• **WORK INSTRUCTIONS**
Count every line in the records below that contains the string "helpers". Report that number alone.

• **DATA PROVIDED**
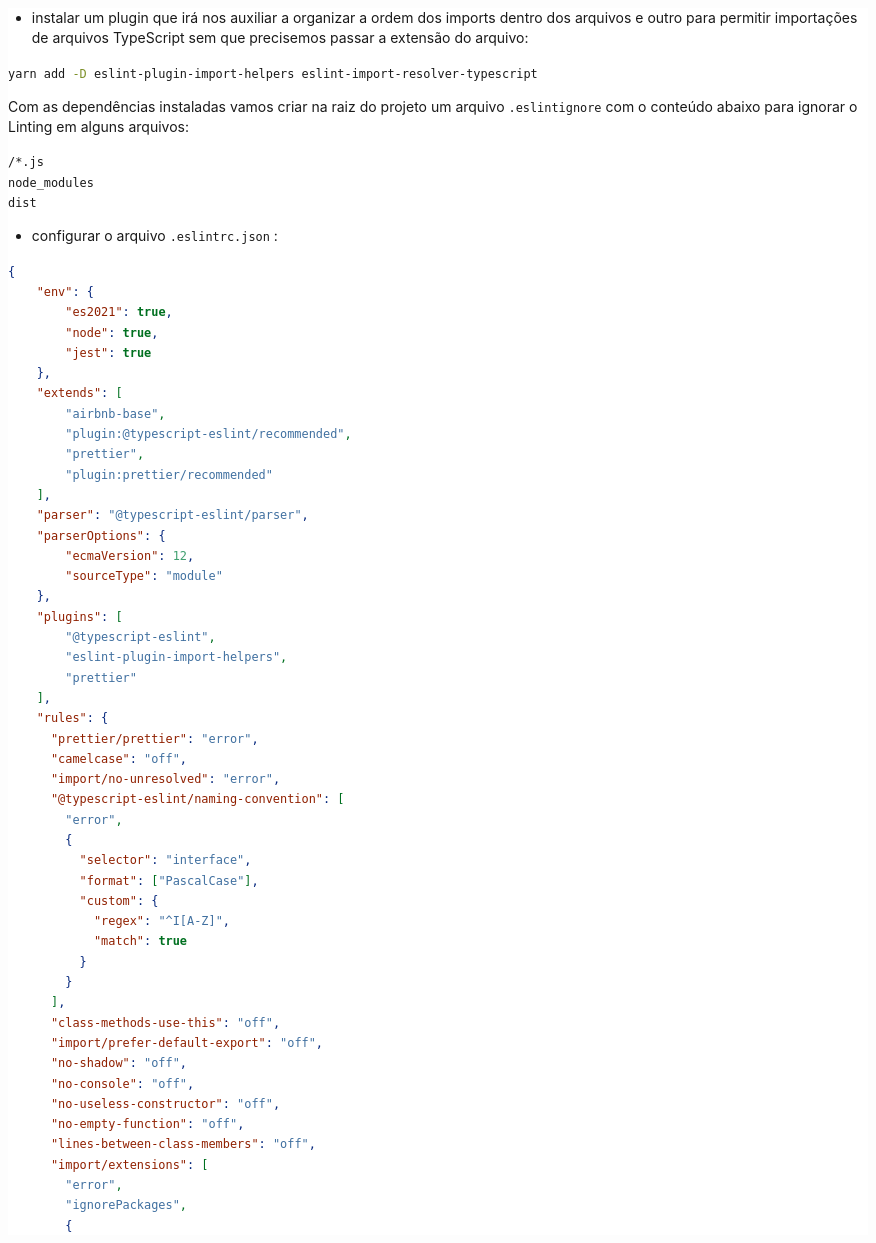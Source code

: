 * instalar um plugin que irá nos auxiliar a organizar a ordem dos imports dentro dos arquivos e outro para permitir importações de arquivos TypeScript sem que precisemos passar a extensão do arquivo:

```bash
yarn add -D eslint-plugin-import-helpers eslint-import-resolver-typescript
```

Com as dependências instaladas vamos criar na raiz do projeto um arquivo `.eslintignore` com o conteúdo abaixo para ignorar o Linting em alguns arquivos:

```
/*.js
node_modules
dist
```

* configurar o arquivo `.eslintrc.json` :

```json
{
    "env": {
        "es2021": true,
        "node": true,
        "jest": true
    },
    "extends": [
        "airbnb-base",
        "plugin:@typescript-eslint/recommended",
        "prettier",
        "plugin:prettier/recommended"
    ],
    "parser": "@typescript-eslint/parser",
    "parserOptions": {
        "ecmaVersion": 12,
        "sourceType": "module"
    },
    "plugins": [
        "@typescript-eslint",
        "eslint-plugin-import-helpers",
        "prettier"
    ],
    "rules": {
      "prettier/prettier": "error",
      "camelcase": "off",
      "import/no-unresolved": "error",
      "@typescript-eslint/naming-convention": [
        "error",
        {
          "selector": "interface",
          "format": ["PascalCase"],
          "custom": {
            "regex": "^I[A-Z]",
            "match": true
          }
        }
      ],
      "class-methods-use-this": "off",
      "import/prefer-default-export": "off",
      "no-shadow": "off",
      "no-console": "off",
      "no-useless-constructor": "off",
      "no-empty-function": "off",
      "lines-between-class-members": "off",
      "import/extensions": [
        "error",
        "ignorePackages",
        {
```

• **EXERCISE RESULT**
2